A month ago, I couldn’t wait to go back home to Florida for spring break — to see the sun for the first time in months, to swim outdoors, to divide my time evenly between sleeping and impassioned Oreo consumption. But by the third or fourth day back, a weird sense of loneliness crept over me. With my parents at work and no car in sight, I felt like the only person in a world of plastic pink flamingos and swimming pools.

My immediate impulse was to walk. It was a tactic that had worked for most problems in New Haven. Yet though I came back from the walks somewhat energized and recharged, that subtle loneliness remained. In New Haven, walking means plethora of diverse faces and smiles, the chance and excitement of meeting a stranger, and the simple fact that I could actually see people.

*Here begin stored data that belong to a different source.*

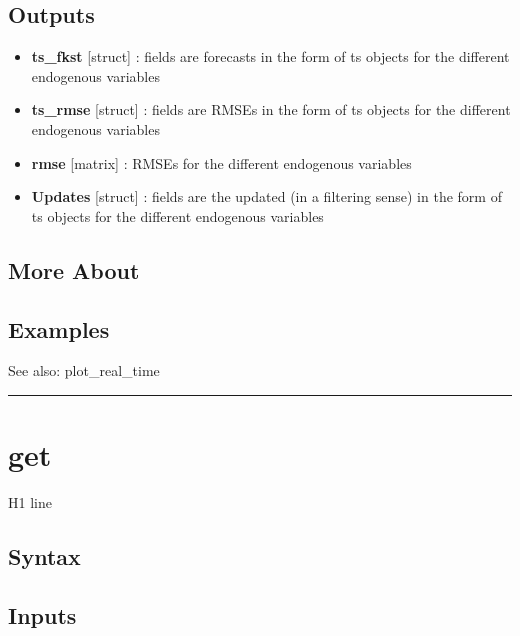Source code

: \documentclass[letterpaper,10pt,english]{sphinxmanual}
\begin{document}
\subsection{Outputs}
\label{classes/models/@dsge/dsge:id54}\begin{itemize}
\item {} 
\textbf{ts\_fkst} {[}struct{]} : fields are forecasts in the form of ts objects
for the different endogenous variables

\item {} 
\textbf{ts\_rmse} {[}struct{]} : fields are RMSEs in the form of ts objects
for the different endogenous variables

\item {} 
\textbf{rmse} {[}matrix{]} : RMSEs for the different endogenous variables

\item {} 
\textbf{Updates} {[}struct{]} : fields are the updated (in a filtering sense) in
the form of ts objects for the different endogenous variables

\end{itemize}


\subsection{More About}
\label{classes/models/@dsge/dsge:id55}

\subsection{Examples}
\label{classes/models/@dsge/dsge:id56}
See also: plot\_real\_time


\bigskip\hrule{}\bigskip



\section{get}
\label{classes/models/@dsge/dsge:id57}\label{classes/models/@dsge/dsge:get}
H1 line


\subsection{Syntax}
\label{classes/models/@dsge/dsge:id58}

\subsection{Inputs}
\label{classes/models/@dsge/dsge:id59}
\end{document}
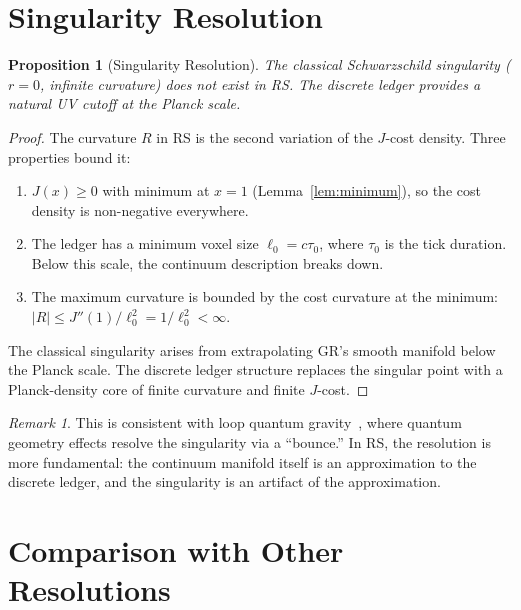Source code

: \documentclass[12pt,a4paper]{article}
\newtheorem{proposition}[theorem]{Proposition}
\theoremstyle{definition}
\theoremstyle{remark}
\newtheorem{remark}[theorem]{Remark}
\begin{document}
\section{Singularity Resolution}
\label{sec:singularity}

\begin{proposition}[Singularity Resolution]
\label{thm:no-singularity}
The classical Schwarzschild singularity ($r = 0$,
infinite curvature) does not exist in RS.  The discrete
ledger provides a natural UV cutoff at the Planck scale.
\end{proposition}

\begin{proof}
The curvature $R$ in RS is the second variation of the $J$-cost
density.  Three properties bound it:
\begin{enumerate}[label=(\roman*),nosep]
  \item $J(x) \geq 0$ with minimum at $x = 1$
  (Lemma~\ref{lem:minimum}), so the cost density is
  non-negative everywhere.
  \item The ledger has a minimum voxel size
  $\ell_0 = c\tau_0$, where $\tau_0$ is the tick duration.
  Below this scale, the continuum description breaks down.
  \item The maximum curvature is bounded by the cost
  curvature at the minimum:
  $|R| \leq J''(1)/\ell_0^2 = 1/\ell_0^2 < \infty$.
\end{enumerate}
The classical singularity arises from extrapolating GR's
smooth manifold below the Planck scale.  The discrete ledger
structure replaces the singular point with a Planck-density
core of finite curvature and finite $J$-cost.
\end{proof}

\begin{remark}
This is consistent with loop quantum gravity~\cite{Bojowald2001},
where quantum geometry effects resolve the singularity via a
``bounce.''  In RS, the resolution is more fundamental: the
continuum manifold itself is an approximation to the discrete
ledger, and the singularity is an artifact of the approximation.
\end{remark}

\section{Comparison with Other Resolutions}
\label{sec:comparison}
\end{document}
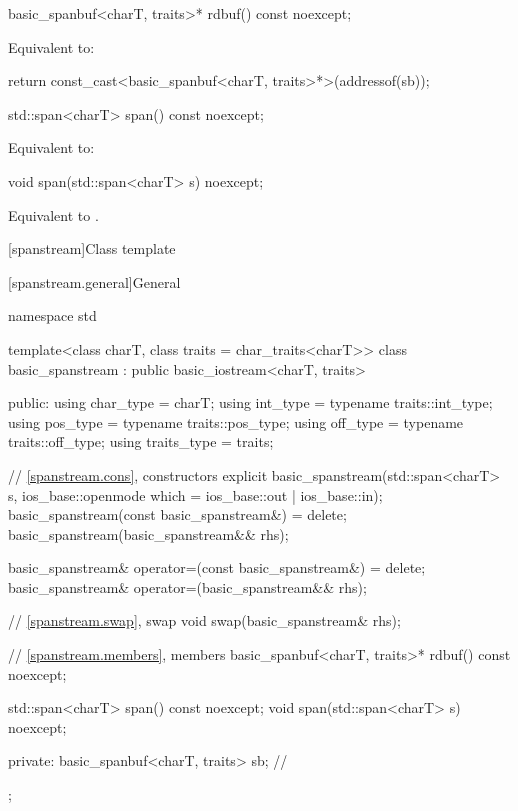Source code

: %
\begin{itemdecl}
basic_spanbuf<charT, traits>* rdbuf() const noexcept;
\end{itemdecl}

\begin{itemdescr}
\pnum
\effects
Equivalent to:
\begin{codeblock}
return const_cast<basic_spanbuf<charT, traits>*>(addressof(sb));
\end{codeblock}
\end{itemdescr}

%
\begin{itemdecl}
std::span<charT> span() const noexcept;
\end{itemdecl}

\begin{itemdescr}
\pnum
\effects
Equivalent to: 
\end{itemdescr}

%
\begin{itemdecl}
void span(std::span<charT> s) noexcept;
\end{itemdecl}

\begin{itemdescr}
\pnum
\effects
Equivalent to .
\end{itemdescr}

[spanstream]{Class template }

[spanstream.general]{General}

%
\begin{codeblock}
namespace std {
  template<class charT, class traits = char_traits<charT>>
  class basic_spanstream
    : public basic_iostream<charT, traits> {
  public:
    using char_type   = charT;
    using int_type    = typename traits::int_type;
    using pos_type    = typename traits::pos_type;
    using off_type    = typename traits::off_type;
    using traits_type = traits;

    // \ref{spanstream.cons}, constructors
    explicit basic_spanstream(std::span<charT> s,
                              ios_base::openmode which = ios_base::out | ios_base::in);
    basic_spanstream(const basic_spanstream&) = delete;
    basic_spanstream(basic_spanstream&& rhs);

    basic_spanstream& operator=(const basic_spanstream&) = delete;
    basic_spanstream& operator=(basic_spanstream&& rhs);

    // \ref{spanstream.swap}, swap
    void swap(basic_spanstream& rhs);

    // \ref{spanstream.members}, members
    basic_spanbuf<charT, traits>* rdbuf() const noexcept;

    std::span<charT> span() const noexcept;
    void span(std::span<charT> s) noexcept;

  private:
    basic_spanbuf<charT, traits> sb;    // \expos
  };
}
\end{codeblock}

At home, a walk meant rows of neatly arranged houses, alfalfa grass, and those plastic pink flamingos I swear were following me. On rare occasions, I had the privilege of spying cars pull into their driveways, followed by the disappearance of men in collared shirts and khakis into their respective homes.

The solitary walk has often been romanticized in literature and for good reason. There is something about walking that can calm a frenetic and anxious mind or stir up a still, immobile one — as Thoreau once said, “Me thinks that the moment my legs begin to move, my thoughts begin to flow.”

But writers like Thoreau wrote far less about one of walking’s most important functions — that of creating and sustaining public life. Along with other aspects of public life such as public transportation or market squares, walking is the practical application of the Republican ideal, in which people of all different backgrounds and socioeconomic classes could mingle on the streets — to learn, create and inspire one another. I remember wondering in my high school history classes how events like the American Revolution or the Civil Rights Movement actually happened. There were, of course, great men like George Washington and Martin Luther King. The frontlines, however, were on the streets, with the Sons of Liberty sowing the seeds of the revolution in Boston and the people discussing and debating the March on Washington in Mobile and New York. Moreover, long after these events passed into history, lofty ideals like democracy and equality are renewed day after day by the conversations, the differing viewpoints, and the debates as people walked to work or ran errands around the neighborhood.

Public space and public life also goes beyond abstract ideas or great historical events. It is through public life that we become intimately acquainted with the possibility of trust and magnanimity in society. A smile from a stranger on the street or a friendly “hello” is irreducible, encapsulating everything about what it means to be a citizen in a simple, succinct manner.

So it’s sad then that walking along with other hallmarks of public life such as public transportation and market squares, seems to be declining. Some of this is spurred on by sprawling cities and suburbanization. The potential “hello” or “how are you” between two people has been replaced by honking and cursing that occurs when two cars meet. Suburbia encourages a rigid linear progression from cubicle to car to house — from compartment to compartment to compartment. Even when we walk in the suburbs, we tend to encounter those who come from similar backgrounds. There is no longer a diversity of viewpoints.

But the decline of public life is not exclusive to suburbs. In cities, even among those who walk on a daily basis, some are simply too busy or focused on the next task to observe that there are actually people all around. Such isolation amidst many people is perhaps inevitable these days, when our job or our grades depend on a machine-like diligence, but I can’t help but think that something is lost.

A week ago, a woman suddenly stopped me as I was walking to class and pointed to an object in the sky. She asked me what it was and we took several guesses: a weather balloon? A cloud? A giant floating marshmallow? We brought some others passing by into the game — an Iraqi immigrant, a Dwight Street resident, a Yale law student — and as our answers got increasingly whimsical, I felt a sense of kinship and community with complete strangers. One could write such an event off as trivial or completely inconsequential, but at the very least, it made the rest of the day a little bit better.

Charles Zhu is a junior in Jonathan Edwards College.